■ **TO DO**
Return a copy of every line in the records that includes the word "value".

(Stored items from a collection)
..............................
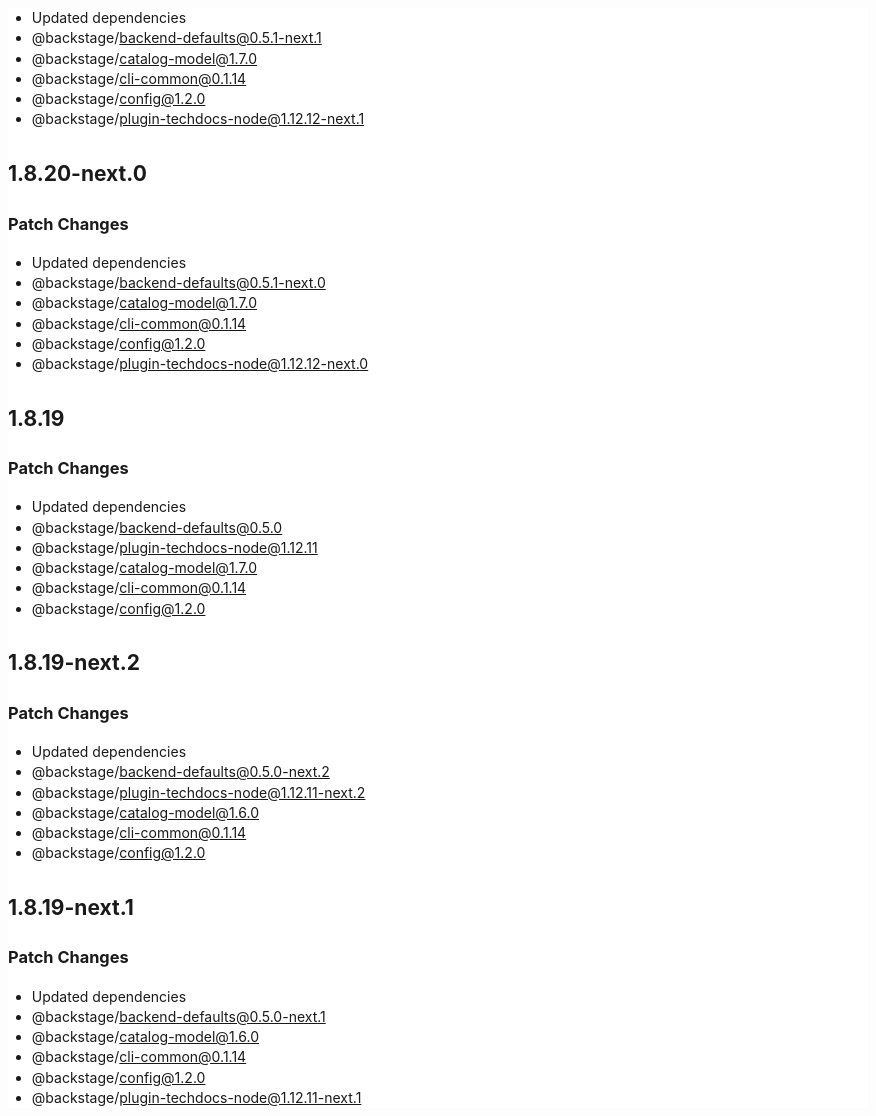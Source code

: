 - Updated dependencies
 - @backstage/backend-defaults@0.5.1-next.1
 - @backstage/catalog-model@1.7.0
 - @backstage/cli-common@0.1.14
 - @backstage/config@1.2.0
 - @backstage/plugin-techdocs-node@1.12.12-next.1

## 1.8.20-next.0

### Patch Changes

- Updated dependencies
 - @backstage/backend-defaults@0.5.1-next.0
 - @backstage/catalog-model@1.7.0
 - @backstage/cli-common@0.1.14
 - @backstage/config@1.2.0
 - @backstage/plugin-techdocs-node@1.12.12-next.0

## 1.8.19

### Patch Changes

- Updated dependencies
 - @backstage/backend-defaults@0.5.0
 - @backstage/plugin-techdocs-node@1.12.11
 - @backstage/catalog-model@1.7.0
 - @backstage/cli-common@0.1.14
 - @backstage/config@1.2.0

## 1.8.19-next.2

### Patch Changes

- Updated dependencies
 - @backstage/backend-defaults@0.5.0-next.2
 - @backstage/plugin-techdocs-node@1.12.11-next.2
 - @backstage/catalog-model@1.6.0
 - @backstage/cli-common@0.1.14
 - @backstage/config@1.2.0

## 1.8.19-next.1

### Patch Changes

- Updated dependencies
 - @backstage/backend-defaults@0.5.0-next.1
 - @backstage/catalog-model@1.6.0
 - @backstage/cli-common@0.1.14
 - @backstage/config@1.2.0
 - @backstage/plugin-techdocs-node@1.12.11-next.1
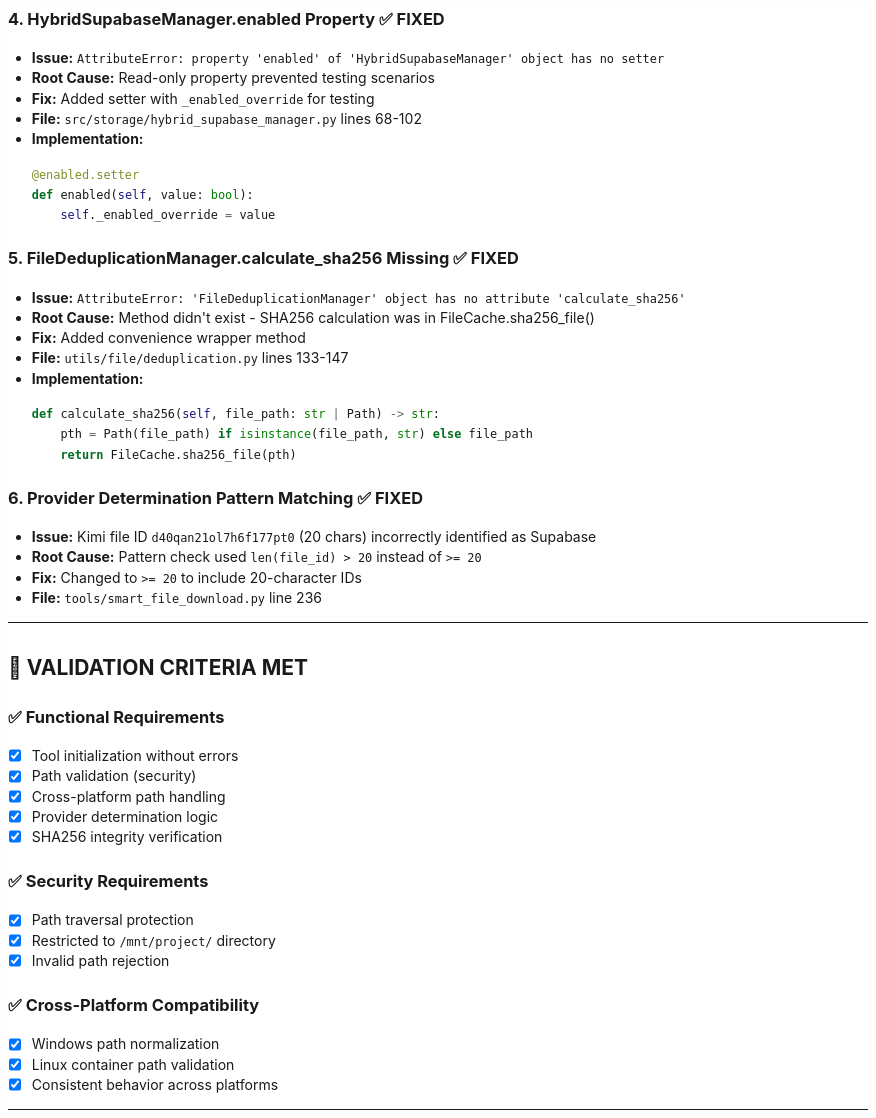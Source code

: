 ### 4. **HybridSupabaseManager.enabled Property** ✅ FIXED
- **Issue:** `AttributeError: property 'enabled' of 'HybridSupabaseManager' object has no setter`
- **Root Cause:** Read-only property prevented testing scenarios
- **Fix:** Added setter with `_enabled_override` for testing
- **File:** `src/storage/hybrid_supabase_manager.py` lines 68-102
- **Implementation:**
  ```python
  @enabled.setter
  def enabled(self, value: bool):
      self._enabled_override = value
  ```

### 5. **FileDeduplicationManager.calculate_sha256 Missing** ✅ FIXED
- **Issue:** `AttributeError: 'FileDeduplicationManager' object has no attribute 'calculate_sha256'`
- **Root Cause:** Method didn't exist - SHA256 calculation was in FileCache.sha256_file()
- **Fix:** Added convenience wrapper method
- **File:** `utils/file/deduplication.py` lines 133-147
- **Implementation:**
  ```python
  def calculate_sha256(self, file_path: str | Path) -> str:
      pth = Path(file_path) if isinstance(file_path, str) else file_path
      return FileCache.sha256_file(pth)
  ```

### 6. **Provider Determination Pattern Matching** ✅ FIXED
- **Issue:** Kimi file ID `d40qan21ol7h6f177pt0` (20 chars) incorrectly identified as Supabase
- **Root Cause:** Pattern check used `len(file_id) > 20` instead of `>= 20`
- **Fix:** Changed to `>= 20` to include 20-character IDs
- **File:** `tools/smart_file_download.py` line 236

---

## 🎯 VALIDATION CRITERIA MET

### ✅ Functional Requirements
- [x] Tool initialization without errors
- [x] Path validation (security)
- [x] Cross-platform path handling
- [x] Provider determination logic
- [x] SHA256 integrity verification

### ✅ Security Requirements
- [x] Path traversal protection
- [x] Restricted to `/mnt/project/` directory
- [x] Invalid path rejection

### ✅ Cross-Platform Compatibility
- [x] Windows path normalization
- [x] Linux container path validation
- [x] Consistent behavior across platforms

---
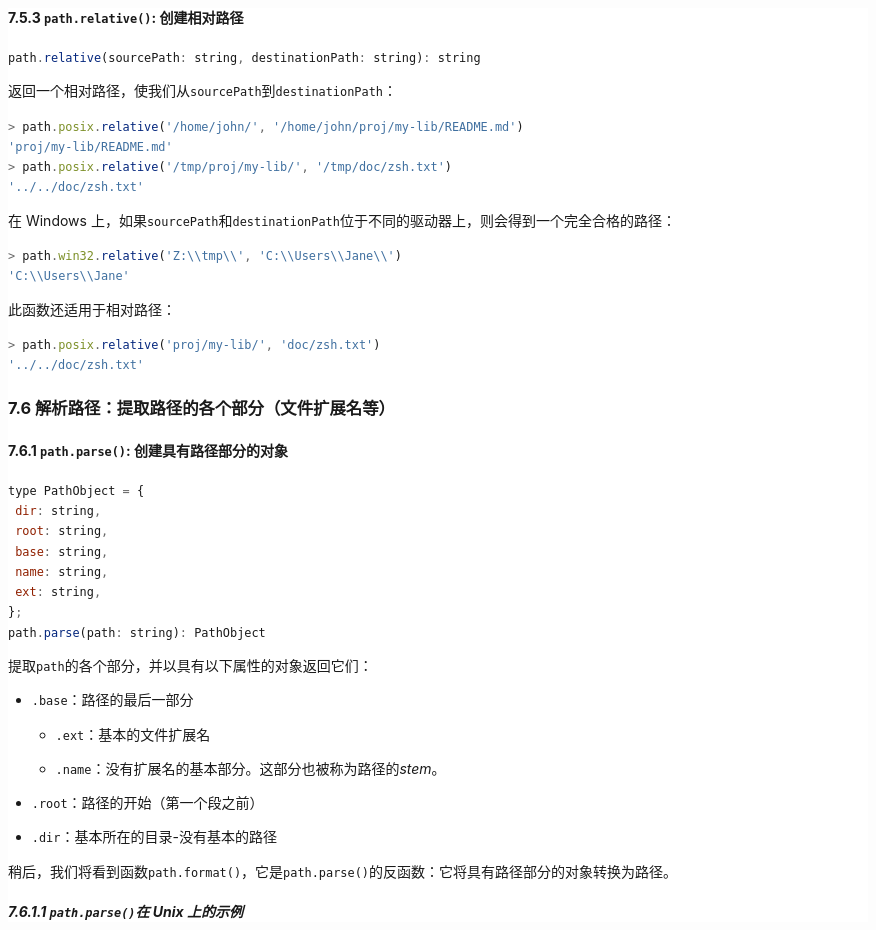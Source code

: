 #### 7.5.3 `path.relative()`: 创建相对路径

```js
path.relative(sourcePath: string, destinationPath: string): string
```

返回一个相对路径，使我们从`sourcePath`到`destinationPath`：

```js
> path.posix.relative('/home/john/', '/home/john/proj/my-lib/README.md')
'proj/my-lib/README.md'
> path.posix.relative('/tmp/proj/my-lib/', '/tmp/doc/zsh.txt')
'../../doc/zsh.txt'
```

在 Windows 上，如果`sourcePath`和`destinationPath`位于不同的驱动器上，则会得到一个完全合格的路径：

```js
> path.win32.relative('Z:\\tmp\\', 'C:\\Users\\Jane\\')
'C:\\Users\\Jane'
```

此函数还适用于相对路径：

```js
> path.posix.relative('proj/my-lib/', 'doc/zsh.txt')
'../../doc/zsh.txt'
```

### 7.6 解析路径：提取路径的各个部分（文件扩展名等）

#### 7.6.1 `path.parse()`: 创建具有路径部分的对象

```js
type PathObject = {
 dir: string,
 root: string,
 base: string,
 name: string,
 ext: string,
};
path.parse(path: string): PathObject
```

提取`path`的各个部分，并以具有以下属性的对象返回它们：

+   `.base`：路径的最后一部分

    +   `.ext`：基本的文件扩展名

    +   `.name`：没有扩展名的基本部分。这部分也被称为路径的*stem*。

+   `.root`：路径的开始（第一个段之前）

+   `.dir`：基本所在的目录-没有基本的路径

稍后，我们将看到函数`path.format()`，它是`path.parse()`的反函数：它将具有路径部分的对象转换为路径。

##### 7.6.1.1 `path.parse()`在 Unix 上的示例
..............................
■ **EXERCISE ANSWER**
  def enabled(self, value: bool):
      self._enabled_override = value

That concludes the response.